»»

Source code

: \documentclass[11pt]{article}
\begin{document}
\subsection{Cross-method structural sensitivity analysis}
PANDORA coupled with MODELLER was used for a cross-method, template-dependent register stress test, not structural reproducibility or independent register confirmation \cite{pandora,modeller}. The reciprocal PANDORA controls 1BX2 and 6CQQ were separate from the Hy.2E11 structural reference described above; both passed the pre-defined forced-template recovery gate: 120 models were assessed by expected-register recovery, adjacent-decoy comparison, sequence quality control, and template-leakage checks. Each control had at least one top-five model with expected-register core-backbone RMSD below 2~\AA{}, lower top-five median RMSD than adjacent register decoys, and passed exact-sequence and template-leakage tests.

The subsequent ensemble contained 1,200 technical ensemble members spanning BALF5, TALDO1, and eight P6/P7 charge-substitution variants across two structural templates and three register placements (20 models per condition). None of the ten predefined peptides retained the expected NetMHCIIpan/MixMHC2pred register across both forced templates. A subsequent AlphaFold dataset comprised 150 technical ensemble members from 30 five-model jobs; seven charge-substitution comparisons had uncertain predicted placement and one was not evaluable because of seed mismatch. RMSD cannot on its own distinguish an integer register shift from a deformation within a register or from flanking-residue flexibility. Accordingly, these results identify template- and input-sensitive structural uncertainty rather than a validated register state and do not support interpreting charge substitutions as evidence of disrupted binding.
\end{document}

««

◆ REQUIRED ACTION ◆
Each entry above should be retyped exactly, with nothing missed.

◆ RESPONSE FOR THIS EXERCISE ◆
Source code

: \documentclass[11pt]{article}
\begin{document}
\subsection{Cross-method structural sensitivity analysis}
PANDORA coupled with MODELLER was used for a cross-method, template-dependent register stress test, not structural reproducibility or independent register confirmation \cite{pandora,modeller}. The reciprocal PANDORA controls 1BX2 and 6CQQ were separate from the Hy.2E11 structural reference described above; both passed the pre-defined forced-template recovery gate: 120 models were assessed by expected-register recovery, adjacent-decoy comparison, sequence quality control, and template-leakage checks. Each control had at least one top-five model with expected-register core-backbone RMSD below 2~\AA{}, lower top-five median RMSD than adjacent register decoys, and passed exact-sequence and template-leakage tests.

The subsequent ensemble contained 1,200 technical ensemble members spanning BALF5, TALDO1, and eight P6/P7 charge-substitution variants across two structural templates and three register placements (20 models per condition). None of the ten predefined peptides retained the expected NetMHCIIpan/MixMHC2pred register across both forced templates. A subsequent AlphaFold dataset comprised 150 technical ensemble members from 30 five-model jobs; seven charge-substitution comparisons had uncertain predicted placement and one was not evaluable because of seed mismatch. RMSD cannot on its own distinguish an integer register shift from a deformation within a register or from flanking-residue flexibility. Accordingly, these results identify template- and input-sensitive structural uncertainty rather than a validated register state and do not support interpreting charge substitutions as evidence of disrupted binding.
\end{document}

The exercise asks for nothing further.